▽

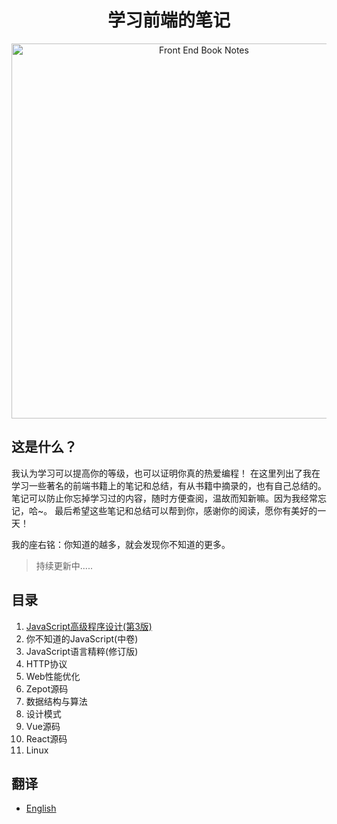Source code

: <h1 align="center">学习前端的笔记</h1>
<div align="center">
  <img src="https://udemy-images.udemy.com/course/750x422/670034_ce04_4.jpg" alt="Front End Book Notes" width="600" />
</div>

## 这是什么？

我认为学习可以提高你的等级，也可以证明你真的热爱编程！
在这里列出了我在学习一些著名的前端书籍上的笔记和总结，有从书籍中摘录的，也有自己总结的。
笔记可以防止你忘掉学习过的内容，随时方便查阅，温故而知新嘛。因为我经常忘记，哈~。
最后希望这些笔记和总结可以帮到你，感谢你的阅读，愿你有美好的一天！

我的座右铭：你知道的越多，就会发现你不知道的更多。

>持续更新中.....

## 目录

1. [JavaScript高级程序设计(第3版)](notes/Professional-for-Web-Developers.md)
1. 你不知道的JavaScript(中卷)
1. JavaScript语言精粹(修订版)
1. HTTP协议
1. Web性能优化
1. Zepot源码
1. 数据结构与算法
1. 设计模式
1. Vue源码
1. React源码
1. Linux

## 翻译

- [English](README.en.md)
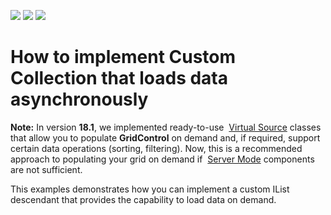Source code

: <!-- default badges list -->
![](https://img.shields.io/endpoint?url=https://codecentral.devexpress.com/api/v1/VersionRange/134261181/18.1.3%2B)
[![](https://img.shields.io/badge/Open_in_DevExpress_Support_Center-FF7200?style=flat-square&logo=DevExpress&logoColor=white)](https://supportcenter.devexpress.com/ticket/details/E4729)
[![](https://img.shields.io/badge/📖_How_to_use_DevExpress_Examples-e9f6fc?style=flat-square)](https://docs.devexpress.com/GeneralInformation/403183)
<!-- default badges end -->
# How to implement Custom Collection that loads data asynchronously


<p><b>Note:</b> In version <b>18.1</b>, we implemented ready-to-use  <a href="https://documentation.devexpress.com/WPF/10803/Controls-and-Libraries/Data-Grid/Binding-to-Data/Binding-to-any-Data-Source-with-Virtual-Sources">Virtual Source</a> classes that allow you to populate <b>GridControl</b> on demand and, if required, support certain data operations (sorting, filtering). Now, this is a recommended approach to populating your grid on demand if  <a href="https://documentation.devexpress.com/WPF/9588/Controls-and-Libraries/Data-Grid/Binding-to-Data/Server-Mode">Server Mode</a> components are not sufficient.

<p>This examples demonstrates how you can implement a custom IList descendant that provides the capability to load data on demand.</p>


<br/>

△
▽

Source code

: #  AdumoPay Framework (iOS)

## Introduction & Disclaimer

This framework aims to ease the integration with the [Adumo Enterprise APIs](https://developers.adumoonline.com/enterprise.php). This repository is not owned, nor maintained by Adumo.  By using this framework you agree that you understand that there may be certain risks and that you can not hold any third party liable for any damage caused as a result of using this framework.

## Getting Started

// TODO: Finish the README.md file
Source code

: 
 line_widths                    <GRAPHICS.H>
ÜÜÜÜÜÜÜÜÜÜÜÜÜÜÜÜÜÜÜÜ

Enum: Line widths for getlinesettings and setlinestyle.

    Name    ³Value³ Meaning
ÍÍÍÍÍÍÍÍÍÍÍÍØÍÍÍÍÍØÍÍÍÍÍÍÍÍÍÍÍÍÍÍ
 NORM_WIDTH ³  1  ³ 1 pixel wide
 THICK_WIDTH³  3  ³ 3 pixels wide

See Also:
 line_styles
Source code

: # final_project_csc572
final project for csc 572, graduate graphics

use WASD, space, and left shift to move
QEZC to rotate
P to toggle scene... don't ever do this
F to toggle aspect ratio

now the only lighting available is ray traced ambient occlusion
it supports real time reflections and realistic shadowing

△
▽

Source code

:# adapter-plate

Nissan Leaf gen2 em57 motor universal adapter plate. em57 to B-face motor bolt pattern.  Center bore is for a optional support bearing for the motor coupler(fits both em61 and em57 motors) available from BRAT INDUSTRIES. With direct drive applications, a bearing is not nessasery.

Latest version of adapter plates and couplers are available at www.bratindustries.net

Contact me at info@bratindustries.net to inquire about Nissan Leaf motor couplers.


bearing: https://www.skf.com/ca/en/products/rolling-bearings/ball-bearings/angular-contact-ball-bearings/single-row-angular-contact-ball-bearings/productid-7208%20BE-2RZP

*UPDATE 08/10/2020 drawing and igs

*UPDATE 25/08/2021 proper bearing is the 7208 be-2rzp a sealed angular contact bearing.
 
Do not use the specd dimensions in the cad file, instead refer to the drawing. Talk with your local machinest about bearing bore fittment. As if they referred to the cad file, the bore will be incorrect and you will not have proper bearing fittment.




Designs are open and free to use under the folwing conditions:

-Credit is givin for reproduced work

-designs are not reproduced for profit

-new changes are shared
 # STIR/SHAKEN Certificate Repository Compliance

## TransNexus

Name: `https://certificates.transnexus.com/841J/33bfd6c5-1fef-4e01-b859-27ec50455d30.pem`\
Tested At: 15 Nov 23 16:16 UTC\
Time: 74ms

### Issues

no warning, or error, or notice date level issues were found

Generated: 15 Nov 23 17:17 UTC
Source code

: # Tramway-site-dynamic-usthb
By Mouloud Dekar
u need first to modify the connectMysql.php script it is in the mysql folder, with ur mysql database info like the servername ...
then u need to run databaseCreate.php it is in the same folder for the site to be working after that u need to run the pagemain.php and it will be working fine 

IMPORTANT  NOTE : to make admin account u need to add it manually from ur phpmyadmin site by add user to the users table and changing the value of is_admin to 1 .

△

Print the lines above from the one with "-designs are not reproduced for profit" through the one with "is_admin to 1 .", both included, exactly as written and nothing more.

> _Answer space_:
-designs are not reproduced for profit

-new changes are shared
 # STIR/SHAKEN Certificate Repository Compliance

## TransNexus

Name: `https://certificates.transnexus.com/841J/33bfd6c5-1fef-4e01-b859-27ec50455d30.pem`\
Tested At: 15 Nov 23 16:16 UTC\
Time: 74ms

### Issues

no warning, or error, or notice date level issues were found

Generated: 15 Nov 23 17:17 UTC
Source code

: # Tramway-site-dynamic-usthb
By Mouloud Dekar
u need first to modify the connectMysql.php script it is in the mysql folder, with ur mysql database info like the servername ...
then u need to run databaseCreate.php it is in the same folder for the site to be working after that u need to run the pagemain.php and it will be working fine 

IMPORTANT  NOTE : to make admin account u need to add it manually from ur phpmyadmin site by add user to the users table and changing the value of is_admin to 1 .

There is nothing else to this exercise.